The German minister said he had renewed his "urgent request to allow humanitarian aid to Gaza" without restrictions as required by international law.
Wadephul also decried the Israeli government's announcement that it would allow 22 more settlements in the West Bank. He said that the German government "rejects" the creation of new Israeli settlements there as illegal under international law.
Meanwhile, Saar appealed to Germany to give a chance to an alternative foundation to distribute humanitarian aid in the Gaza Strip.
The Gaza Humanitarian Foundation (GHF) is controversial because it is supported by Israel and the United States. It circumvents
United Nations
aid agencies and other initiatives, and it has been accused of endangering civilians in the process.

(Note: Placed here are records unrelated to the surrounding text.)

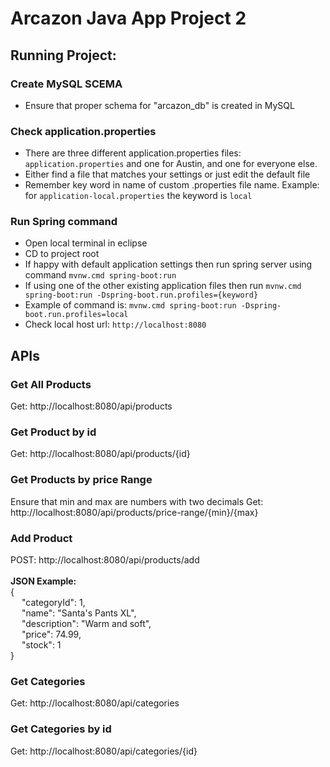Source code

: # Arcazon Java App Project 2

## Running Project:

### Create MySQL SCEMA 
- Ensure that proper schema for "arcazon_db" is created in MySQL

### Check application.properties
- There are three different application.properties files: `application.properties` and one for Austin, and one for everyone else.
- Either find a file that matches your settings or just edit the default file
- Remember key word in name of custom .properties file name. Example: for `application-local.properties` the keyword is `local`

### Run Spring command
- Open local terminal in eclipse
- CD to project root
- If happy with default application settings then run spring server using command `mvnw.cmd spring-boot:run`
- If using one of the other existing application files then run `mvnw.cmd spring-boot:run -Dspring-boot.run.profiles={keyword}`
- Example of command is: `mvnw.cmd spring-boot:run -Dspring-boot.run.profiles=local`
- Check local host url: `http://localhost:8080`

## APIs

### Get All Products
Get: http://localhost:8080/api/products

### Get Product by id
Get: http://localhost:8080/api/products/{id}

### Get Products by price Range
Ensure that min and max are numbers with two decimals
Get: http://localhost:8080/api/products/price-range/{min}/{max}

### Add Product
POST: http://localhost:8080/api/products/add  
<br/>
**JSON Example:** 
<br/>
{ <br/>
&emsp;   "categoryId": 1, <br/>
&emsp;   "name": "Santa's Pants XL", <br/>
&emsp;   "description": "Warm and soft", <br/>
&emsp;   "price": 74.99, <br/>
&emsp;   "stock": 1 <br/>
} <br/>

### Get Categories
Get: http://localhost:8080/api/categories

### Get Categories by id
Get: http://localhost:8080/api/categories/{id}
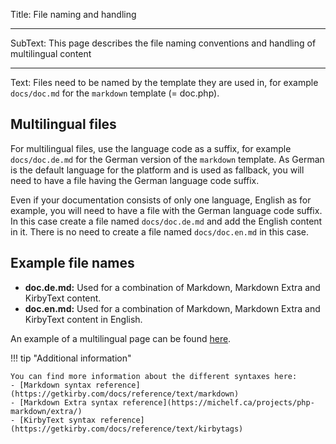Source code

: Title: File naming and handling

----

SubText: This page describes the file naming conventions and handling of multilingual content

----

Text:
Files need to be named by the template they are used in, for example `docs/doc.md` for the `markdown` template (= doc.php).

## Multilingual files
For multilingual files, use the language code as a suffix, for example `docs/doc.de.md` for the German version of the `markdown` template. As German is the default language for the platform and is used as fallback, you will need to have a file having the German language code suffix.  
  
Even if your documentation consists of only one language, English as for example, you will need to have a file with the German language code suffix.  
In this case create a file named `docs/doc.de.md` and add the English content in it. There is no need to create a file named `docs/doc.en.md` in this case.

## Example file names
- **doc.de.md:** Used for a combination of Markdown, Markdown Extra and KirbyText content.
- **doc.en.md:** Used for a combination of Markdown, Markdown Extra and KirbyText content in English.

An example of a multilingual page can be found [here](./multilingual-page/).  

!!! tip "Additional information"

    You can find more information about the different syntaxes here:
    - [Markdown syntax reference](https://getkirby.com/docs/reference/text/markdown)
    - [Markdown Extra syntax reference](https://michelf.ca/projects/php-markdown/extra/)
    - [KirbyText syntax reference](https://getkirby.com/docs/reference/text/kirbytags)
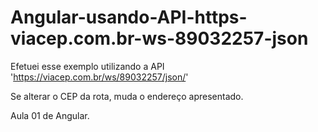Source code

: # Angular-usando-API-https-viacep.com.br-ws-89032257-json
Efetuei esse exemplo utilizando a API 'https://viacep.com.br/ws/89032257/json/'

Se alterar o CEP da rota, muda o endereço apresentado.

Aula 01 de Angular.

"This effort has the potential to free the Palestinian population from Hamas's stranglehold and end this war," Saar said, adding that this type of distribution could prevent Hamas from appropriating the aid.
Hamas is recognized as a terrorist organization by the German government, the EU, the US and some Arab states.
Wadephul reiterates Germany's support for Israel:
However, Wadephul stressed that Israel has a right to defend itself against Hamas and other enemies, and that "therefore Germany will of course continue to support Israel with arms deliveries, that was never in doubt."
Wadephul also said that recognizing a Palestinian state now would send "the wrong signal," adding that negotiations between Israel and Palestine must conclude before a Palestinian state is recognized.
He added that the European Union should maintain its pact governing political and economic ties with Israel, which was placed under review last month due to the situation in Gaza.
Thursday's meeting was the second official meeting between the two ministers. The first took place on May 11 in Israel.
During Saar's visit to Berlin, dozens of demonstrators protested Israel's actions in the Gaza Strip. The protests began in front of the German Foreign Ministry in the morning under the slogan "Red Line of International Law."
Participants waved Palestinian flags and carried banners with slogans such as "No support for war crimes in Gaza," "Stop the arms deliveries," and "Stop the deliberate starvation of the people of Gaza."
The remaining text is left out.